Not sure if you have already made up your mind but I'll share my experiences
I currently own a Rena Filstar 1 (small I believe) been running 15 years or so.
Owned a SunSun 304-b broke down after 9 months, it would over heat then kick off/ reset after 10 mins then kick back off.
Eheim 2217 owned for about a month

First flow, my xp1 runs my cerges reactor, I also used the 304-b to run same reactor. As far as flow, 304-b said it would do 525gph, I would say its more around 200-250gph. The filstar says its 250gph and would say its more like 175-200. Almost couldn't tell the difference between the sunsun and the filstar just more turbulence in the cerges so I'm estimating it more.

The eheim I believe is said to be 265gph and I would say from what I've read its about 250. I have the filstar and eheim running side by side with same size DIY spray bar and the eheim is stonger flow. Although, it is not running through a reactor either.

I actually have the 2217 flow reduced a bit, its in my 40B. For a 29g I think a 2215 would work great but if you want more flow go with the 2217. Last I checked it was 139 on amazon and comes with all the filter media, the sunsun and aquatop don't.

Many people love the sunsun but maybe I just had a lemon, I also had problems with it leaking water from where the motor connected to the base, but was able to fix it by removing the big o ring and lubing it. Would think right out of the box it would be good to go but, not mine.

I do believe my 40B has never looked as clear as it does with the new 2217 on it.
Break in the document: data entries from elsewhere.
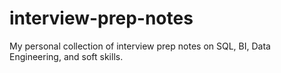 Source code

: # interview-prep-notes
My personal collection of interview prep notes on SQL, BI, Data Engineering, and soft skills.
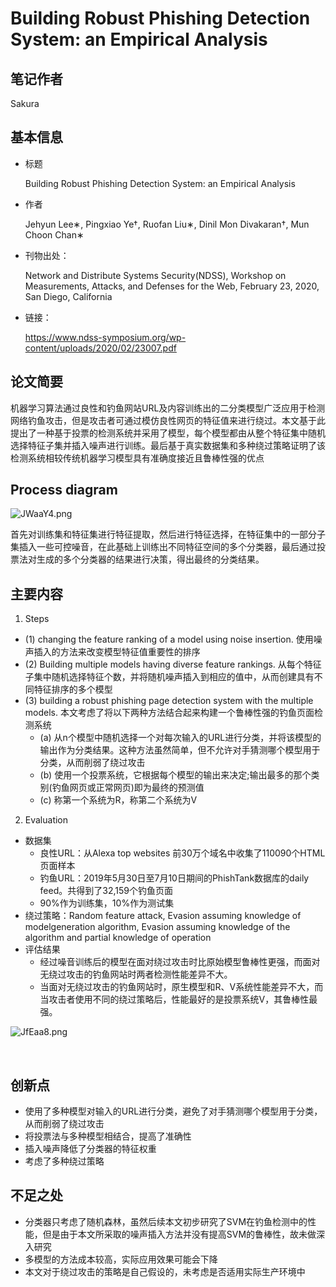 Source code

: # Building Robust Phishing Detection System: an Empirical Analysis


## 笔记作者
Sakura

## 基本信息

* 标题
  
  Building Robust Phishing Detection System: an Empirical Analysis
  
* 作者

  Jehyun Lee∗, Pingxiao Ye†, Ruofan Liu∗, Dinil Mon Divakaran†, Mun Choon Chan∗

* 刊物出处：

  Network and Distribute Systems Security(NDSS), Workshop on Measurements, Attacks, and Defenses for the Web, February 23, 2020, San Diego, California

* 链接：
  
  https://www.ndss-symposium.org/wp-content/uploads/2020/02/23007.pdf

## 论文简要

  机器学习算法通过良性和钓鱼网站URL及内容训练出的二分类模型广泛应用于检测网络钓鱼攻击，但是攻击者可通过模仿良性网页的特征值来进行绕过。本文基于此提出了一种基于投票的检测系统并采用了模型，每个模型都由从整个特征集中随机选择特征子集并插入噪声进行训练。最后基于真实数据集和多种绕过策略证明了该检测系统相较传统机器学习模型具有准确度接近且鲁棒性强的优点


## Process diagram

![JWaaY4.png](https://s1.ax1x.com/2020/04/27/JWaaY4.png)

首先对训练集和特征集进行特征提取，然后进行特征选择，在特征集中的一部分子集插入一些可控噪音，在此基础上训练出不同特征空间的多个分类器，最后通过投票法对生成的多个分类器的结果进行决策，得出最终的分类结果。

## 主要内容

1. Steps
  * (1) changing the feature ranking of a model using noise insertion. 使用噪声插入的方法来改变模型特征值重要性的排序
  * (2) Building multiple models having diverse feature rankings. 从每个特征子集中随机选择特征个数，并将随机噪声插入到相应的值中，从而创建具有不同特征排序的多个模型
  * (3) building a robust phishing page detection system with the multiple models.  本文考虑了将以下两种方法结合起来构建一个鲁棒性强的钓鱼页面检测系统
      * (a) 从n个模型中随机选择一个对每次输入的URL进行分类，并将该模型的输出作为分类结果。这种方法虽然简单，但不允许对手猜测哪个模型用于分类，从而削弱了绕过攻击
      * (b) 使用一个投票系统，它根据每个模型的输出来决定;输出最多的那个类别(钓鱼网页或正常网页)即为最终的预测值
      * (c) 称第一个系统为R，称第二个系统为V
2. Evaluation
  * 数据集
     * 良性URL：从Alexa top websites 前30万个域名中收集了110090个HTML页面样本
     * 钓鱼URL：2019年5月30日至7月10日期间的PhishTank数据库的daily feed。共得到了32,159个钓鱼页面
     * 90%作为训练集，10%作为测试集
  * 绕过策略：Random feature attack, Evasion assuming knowledge of modelgeneration algorithm, Evasion assuming knowledge of the algorithm and partial knowledge of operation
  * 评估结果
     * 经过噪音训练后的模型在面对绕过攻击时比原始模型鲁棒性更强，而面对无绕过攻击的钓鱼网站时两者检测性能差异不大。
     * 当面对无绕过攻击的钓鱼网站时，原生模型和R、V系统性能差异不大，而当攻击者使用不同的绕过策略后，性能最好的是投票系统V，其鲁棒性最强。


 ![JfEaa8.png](https://s1.ax1x.com/2020/04/27/JfEaa8.png)

​    


## 创新点

* 使用了多种模型对输入的URL进行分类，避免了对手猜测哪个模型用于分类，从而削弱了绕过攻击
* 将投票法与多种模型相结合，提高了准确性
* 插入噪声降低了分类器的特征权重
* 考虑了多种绕过策略

## 不足之处

* 分类器只考虑了随机森林，虽然后续本文初步研究了SVM在钓鱼检测中的性能，但是由于本文所采取的噪声插入方法并没有提高SVM的鲁棒性，故未做深入研究
* 多模型的方法成本较高，实际应用效果可能会下降
* 本文对于绕过攻击的策略是自己假设的，未考虑是否适用实际生产环境中

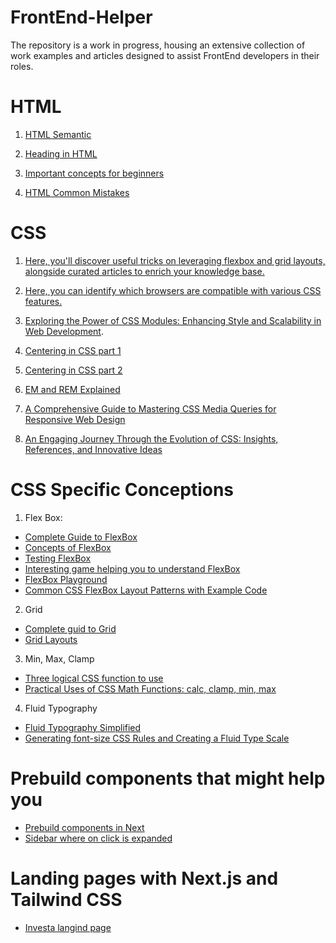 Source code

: # FrontEnd-Helper
The repository is a work in progress, housing an extensive collection of work examples and articles designed to assist FrontEnd developers in their roles.

# HTML
 1. [HTML Semantic](https://www.w3schools.com/html/html5_semantic_elements.asp)

 2. [Heading in HTML](https://developer.mozilla.org/en-US/docs/Web/HTML/Element/Heading_Elements#problems_solved_by_html5)

 3. [Important concepts for beginners](https://www.youtube.com/watch?v=HJ0-fUJ-2F0)

 4. [HTML Common Mistakes](https://www.youtube.com/watch?v=NexL5_Vdoq8)

# CSS
 1. [Here, you'll discover useful tricks on leveraging flexbox and grid layouts, alongside curated articles to enrich your knowledge base.](https://css-tricks.com/guides/)

 2. [Here, you can identify which browsers are compatible with various CSS features.](https://caniuse.com)

 3. [Exploring the Power of CSS Modules: Enhancing Style and Scalability in Web Development](https://css-tricks.com/css-modules-part-1-need/).

 4. [Centering in CSS part 1](https://css-tricks.com/centering-css-complete-guide/)
 
 5. [Centering in CSS part 2](https://moderncss.dev/complete-guide-to-centering-in-css/)

 6. [EM and REM Explained](https://blog.logrocket.com/using-em-vs-rem-css/)

 7. [A Comprehensive Guide to Mastering CSS Media Queries for Responsive Web Design](https://css-tricks.com/a-complete-guide-to-css-media-queries/)

 8. [An Engaging Journey Through the Evolution of CSS: Insights, References, and Innovative Ideas](https://frontendmastery.com/posts/the-evolution-of-scalable-css/)

 # CSS Specific Conceptions
 1. Flex Box: 
  - [Complete Guide to FlexBox](https://css-tricks.com/snippets/css/a-guide-to-flexbox/)
  - [Concepts of FlexBox](https://developer.mozilla.org/en-US/docs/Web/CSS/CSS_Flexible_Box_Layout/Basic_Concepts_of_Flexbox)   
  - [Testing FlexBox](https://flexbox.help/)
  - [Interesting game helping you to understand FlexBox](https://codingfantasy.com/games/flexboxadventure)
  - [FlexBox Playground](https://flexbox.tech/)
  - [Common CSS FlexBox Layout Patterns with Example Code](https://tobiasahlin.com/blog/common-flexbox-patterns/)

 2. Grid 
  - [Complete guid to Grid](https://css-tricks.com/snippets/css/complete-guide-grid/)
  - [Grid Layouts](https://developer.mozilla.org/en-US/docs/Web/CSS/CSS_Grid_Layout)

 3. Min, Max, Clamp
  - [Three logical CSS function to use](https://web.dev/articles/min-max-clamp)
  - [Practical Uses of CSS Math Functions: calc, clamp, min, max](https://moderncss.dev/practical-uses-of-css-math-functions-calc-clamp-min-max/)

 4. Fluid Typography
  - [Fluid Typography Simplified](https://css-tricks.com/simplified-fluid-typography/)
  - [Generating font-size CSS Rules and Creating a Fluid Type Scale](https://moderncss.dev/generating-font-size-css-rules-and-creating-a-fluid-type-scale/)

 # Prebuild components that might help you
  - [Prebuild components in Next](https://github.com/geeorgipehlianov1/fe-next-helper-components)
  - [Sidebar where on click is expanded](https://github.com/dieudonneAwa/blog-dashboard)

 # Landing pages with Next.js and Tailwind CSS
   - [Investa langind page](https://github.com/geeorgipehlianov1/investa-landing-page)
Its really nice filter and I would definitely buy another. Since its only a month old or so, time will tell if it will stand the test of time. The filstar is still chuggen along though.

ps. that UV in aquatop/sunsun is useless it just heats the water IMO


----------



## Immortal1 (Feb 18, 2015)

Not sure which AquaTop you are considering, but i do have experience with the CF400 and CF500 models.
Both have flaws that I would consider fixable but for what you pay, you should not "have" to fix manufacturer flaws.
My biggest issue with the filters was bypass. I actuall was getting bits of plant material sticking out of the spray bar along with a lot of fine particles floating in both tanks.
With the right mods, I no longer have bypass on either filter.
If you do end up getting one, let me know which one and i will let you know what specific fixes are needed


----------



## houseofcards (Mar 21, 2009)

Generally speaking all the filters work, some are going to be more reliable than others. For the difference in price I would still go with an Eheim. There is 30 years of use on them and they are dead quiet if that's important to you.


----------



## Lonestarbandit (Feb 7, 2013)

Freemananana said:


> A SunSun 302 will do fine and there are several members reporting them lasting several years. I read a thread a couple days ago and a member mentioned having one for nearly 7 years. Is it the best quality? No, probably not. But it isn't like a canister filter is particularly complicated. I don't think you can go wrong with a SunSun. I've owned 3 on 3 different tanks and had no issue.


That was me:nerd:
I have 3 Sunsun 302's.
1 is still going strong at 7+ years of continuous use (the prime pump doesn't work too well on him otherwise still soldiering on silently).
I have 2 more Sunsuns running @ 6 and 4 years respectively all on 55G tanks and all going about their business quietly and effectively.
I will say the basket handles like to come off perhaps due to warping over time but they aren't broken and do work if you are careful and don't manhandle them.
These to me are a small price to pay for a filter that performs as the Sunsuns do and for the price point they are at.
I think I paid 46-55 bucks each for those over the intervening years.
And I am sorry to all the big brand guys but NOTHING will touch the cost vs benefit ratio of a Sunsun/Aquatop/Perfect/Grech/Super/Pingkay/ZenBlue for those on a budget.
Money no object I am sure we would all have Eheims but I have more urgent uses for my funds lol (Called a wife and kids - shhhh I didn't say that) :surprise:


----------



## Immortal1 (Feb 18, 2015)

Just curious for the OP's sake, are SunSun & AquaTop exactly the same filter? Or could there be some manufacturing differences?
I have no complaints about the pump head capacity/flow volume/or pump noise. I just have never seen a SunSun in person.


----------



## Lonestarbandit (Feb 7, 2013)

Immortal1 said:


> Just curious for the OP's sake, are SunSun & AquaTop exactly the same filter? Or could there be some manufacturing differences?
> I have no complaints about the pump head capacity/flow volume/or pump noise. I just have never seen a SunSun in person.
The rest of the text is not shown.